[REQUIRED ACTION] Restate word for word the entries below, starting with the line with "next stage. And" and continuing through the line with "moment, leaving you". Include both of those lines and no others.

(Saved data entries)
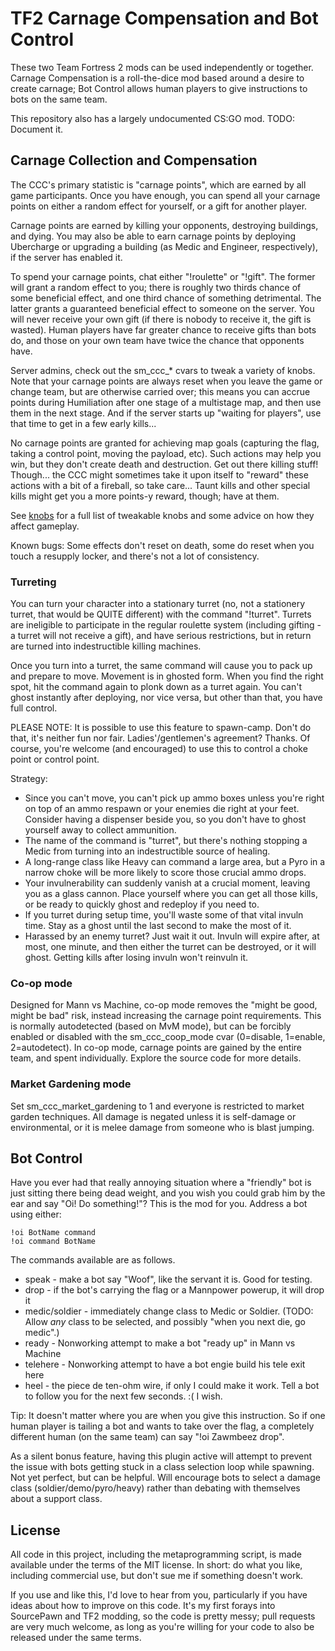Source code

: TF2 Carnage Compensation and Bot Control
========================================

These two Team Fortress 2 mods can be used independently or together. Carnage
Compensation is a roll-the-dice mod based around a desire to create carnage;
Bot Control allows human players to give instructions to bots on the same team.

This repository also has a largely undocumented CS:GO mod. TODO: Document it.

Carnage Collection and Compensation
-----------------------------------

The CCC's primary statistic is "carnage points", which are earned by all
game participants. Once you have enough, you can spend all your carnage points
on either a random effect for yourself, or a gift for another player.

Carnage points are earned by killing your opponents, destroying buildings, and
dying. You may also be able to earn carnage points by deploying Ubercharge or
upgrading a building (as Medic and Engineer, respectively), if the server has
enabled it.

To spend your carnage points, chat either "!roulette" or "!gift". The former
will grant a random effect to you; there is roughly two thirds chance of some
beneficial effect, and one third chance of something detrimental. The latter
grants a guaranteed beneficial effect to someone on the server. You will never
receive your own gift (if there is nobody to receive it, the gift is wasted).
Human players have far greater chance to receive gifts than bots do, and those
on your own team have twice the chance that opponents have.

Server admins, check out the sm_ccc_* cvars to tweak a variety of knobs.
Note that your carnage points are always reset when you leave the game or
change team, but are otherwise carried over; this means you can accrue points
during Humiliation after one stage of a multistage map, and then use them in the
next stage. And if the server starts up "waiting for players", use that time to
get in a few early kills...

No carnage points are granted for achieving map goals (capturing the flag,
taking a control point, moving the payload, etc). Such actions may help you
win, but they don't create death and destruction. Get out there killing stuff!
Though... the CCC might sometimes take it upon itself to "reward" these actions
with a bit of a fireball, so take care... Taunt kills and other special kills
might get you a more points-y reward, though; have at them.

See [knobs](knobs.md) for a full list of tweakable knobs and some advice on how
they affect gameplay.

Known bugs: Some effects don't reset on death, some do reset when you touch a
resupply locker, and there's not a lot of consistency.

### Turreting

You can turn your character into a stationary turret (no, not a stationery
turret, that would be QUITE different) with the command "!turret". Turrets are
ineligible to participate in the regular roulette system (including gifting -
a turret will not receive a gift), and have serious restrictions, but in return
are turned into indestructible killing machines.

Once you turn into a turret, the same command will cause you to pack up and
prepare to move. Movement is in ghosted form. When you find the right spot, hit
the command again to plonk down as a turret again. You can't ghost instantly
after deploying, nor vice versa, but other than that, you have full control.

PLEASE NOTE: It is possible to use this feature to spawn-camp. Don't do that,
it's neither fun nor fair. Ladies'/gentlemen's agreement? Thanks. Of course,
you're welcome (and encouraged) to use this to control a choke point or control
point.

Strategy:
* Since you can't move, you can't pick up ammo boxes unless you're right on
  top of an ammo respawn or your enemies die right at your feet. Consider
  having a dispenser beside you, so you don't have to ghost yourself away to
  collect ammunition.
* The name of the command is "turret", but there's nothing stopping a Medic
  from turning into an indestructible source of healing.
* A long-range class like Heavy can command a large area, but a Pyro in a
  narrow choke will be more likely to score those crucial ammo drops.
* Your invulnerability can suddenly vanish at a crucial moment, leaving you
  as a glass cannon. Place yourself where you can get all those kills, or be
  ready to quickly ghost and redeploy if you need to.
* If you turret during setup time, you'll waste some of that vital invuln
  time. Stay as a ghost until the last second to make the most of it.
* Harassed by an enemy turret? Just wait it out. Invuln will expire after, at
  most, one minute, and then either the turret can be destroyed, or it will
  ghost. Getting kills after losing invuln won't reinvuln it.

### Co-op mode

Designed for Mann vs Machine, co-op mode removes the "might be good, might be
bad" risk, instead increasing the carnage point requirements. This is normally
autodetected (based on MvM mode), but can be forcibly enabled or disabled with
the sm_ccc_coop_mode cvar (0=disable, 1=enable, 2=autodetect). In co-op mode,
carnage points are gained by the entire team, and spent individually. Explore
the source code for more details.

### Market Gardening mode

Set sm_ccc_market_gardening to 1 and everyone is restricted to market garden
techniques. All damage is negated unless it is self-damage or environmental,
or it is melee damage from someone who is blast jumping.


Bot Control
-----------

Have you ever had that really annoying situation where a "friendly" bot is just
sitting there being dead weight, and you wish you could grab him by the ear and
say "Oi! Do something!"? This is the mod for you. Address a bot using either:

    !oi BotName command
    !oi command BotName

The commands available are as follows.

* speak - make a bot say "Woof", like the servant it is. Good for testing.
* drop - if the bot's carrying the flag or a Mannpower powerup, it will drop it
* medic/soldier - immediately change class to Medic or Soldier. (TODO: Allow
  *any* class to be selected, and possibly "when you next die, go medic".)
* ready - Nonworking attempt to make a bot "ready up" in Mann vs Machine
* telehere - Nonworking attempt to have a bot engie build his tele exit here
* heel - the piece de ten-ohm wire, if only I could make it work. Tell a bot to
  follow you for the next few seconds. :( I wish.

Tip: It doesn't matter where you are when you give this instruction. So if one
human player is tailing a bot and wants to take over the flag, a completely
different human (on the same team) can say "!oi Zawmbeez drop".

As a silent bonus feature, having this plugin active will attempt to prevent
the issue with bots getting stuck in a class selection loop while spawning.
Not yet perfect, but can be helpful. Will encourage bots to select a damage
class (soldier/demo/pyro/heavy) rather than debating with themselves about
a support class.

License
-------

All code in this project, including the metaprogramming script, is made
available under the terms of the MIT license. In short: do what you like,
including commercial use, but don't sue me if something doesn't work.

If you use and like this, I'd love to hear from you, particularly if you have
ideas about how to improve on this code. It's my first forays into SourcePawn
and TF2 modding, so the code is pretty messy; pull requests are very much
welcome, as long as you're willing for your code to also be released under the
same terms.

[RESULT]
next stage. And if the server starts up "waiting for players", use that time to
get in a few early kills...

No carnage points are granted for achieving map goals (capturing the flag,
taking a control point, moving the payload, etc). Such actions may help you
win, but they don't create death and destruction. Get out there killing stuff!
Though... the CCC might sometimes take it upon itself to "reward" these actions
with a bit of a fireball, so take care... Taunt kills and other special kills
might get you a more points-y reward, though; have at them.

See [knobs](knobs.md) for a full list of tweakable knobs and some advice on how
they affect gameplay.

Known bugs: Some effects don't reset on death, some do reset when you touch a
resupply locker, and there's not a lot of consistency.

### Turreting

You can turn your character into a stationary turret (no, not a stationery
turret, that would be QUITE different) with the command "!turret". Turrets are
ineligible to participate in the regular roulette system (including gifting -
a turret will not receive a gift), and have serious restrictions, but in return
are turned into indestructible killing machines.

Once you turn into a turret, the same command will cause you to pack up and
prepare to move. Movement is in ghosted form. When you find the right spot, hit
the command again to plonk down as a turret again. You can't ghost instantly
after deploying, nor vice versa, but other than that, you have full control.

PLEASE NOTE: It is possible to use this feature to spawn-camp. Don't do that,
it's neither fun nor fair. Ladies'/gentlemen's agreement? Thanks. Of course,
you're welcome (and encouraged) to use this to control a choke point or control
point.

Strategy:
* Since you can't move, you can't pick up ammo boxes unless you're right on
  top of an ammo respawn or your enemies die right at your feet. Consider
  having a dispenser beside you, so you don't have to ghost yourself away to
  collect ammunition.
* The name of the command is "turret", but there's nothing stopping a Medic
  from turning into an indestructible source of healing.
* A long-range class like Heavy can command a large area, but a Pyro in a
  narrow choke will be more likely to score those crucial ammo drops.
* Your invulnerability can suddenly vanish at a crucial moment, leaving you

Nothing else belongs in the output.